> [What is being asked] From the first line to the last, restate the data exactly, leaving out the images.

(Data provided)

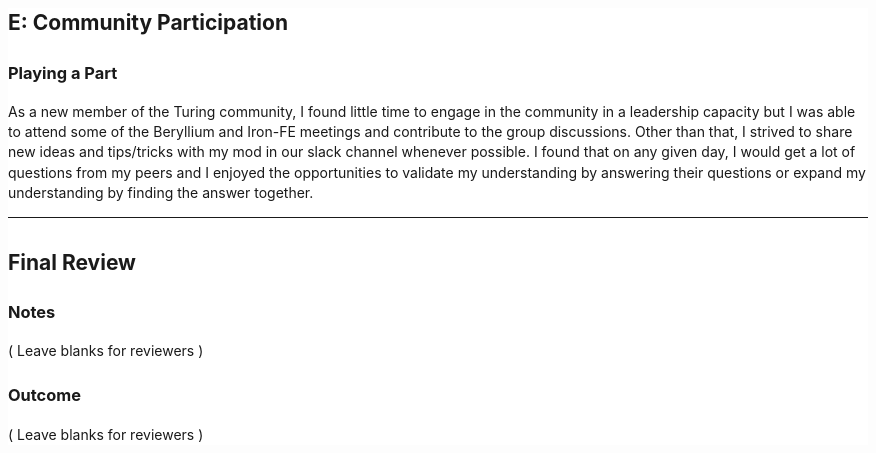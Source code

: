 ## E: Community Participation
### Playing a Part
As a new member of the Turing community, I found little time to engage in the community in a leadership capacity but I was able to attend some of the Beryllium and Iron-FE meetings and contribute to the group discussions. Other than that, I strived to share new ideas and tips/tricks with my mod in our slack channel whenever possible. I found that on any given day, I would get a lot of questions from my peers and I enjoyed the opportunities to validate my understanding by answering their questions or expand my understanding by finding the answer together.

------------------

## Final Review
### Notes

( Leave blanks for reviewers )

### Outcome

( Leave blanks for reviewers )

(End Data provided)

> [Response area]
Source code

: ## E: Community Participation
### Playing a Part
As a new member of the Turing community, I found little time to engage in the community in a leadership capacity but I was able to attend some of the Beryllium and Iron-FE meetings and contribute to the group discussions. Other than that, I strived to share new ideas and tips/tricks with my mod in our slack channel whenever possible. I found that on any given day, I would get a lot of questions from my peers and I enjoyed the opportunities to validate my understanding by answering their questions or expand my understanding by finding the answer together.

------------------

## Final Review
### Notes

( Leave blanks for reviewers )

### Outcome

( Leave blanks for reviewers )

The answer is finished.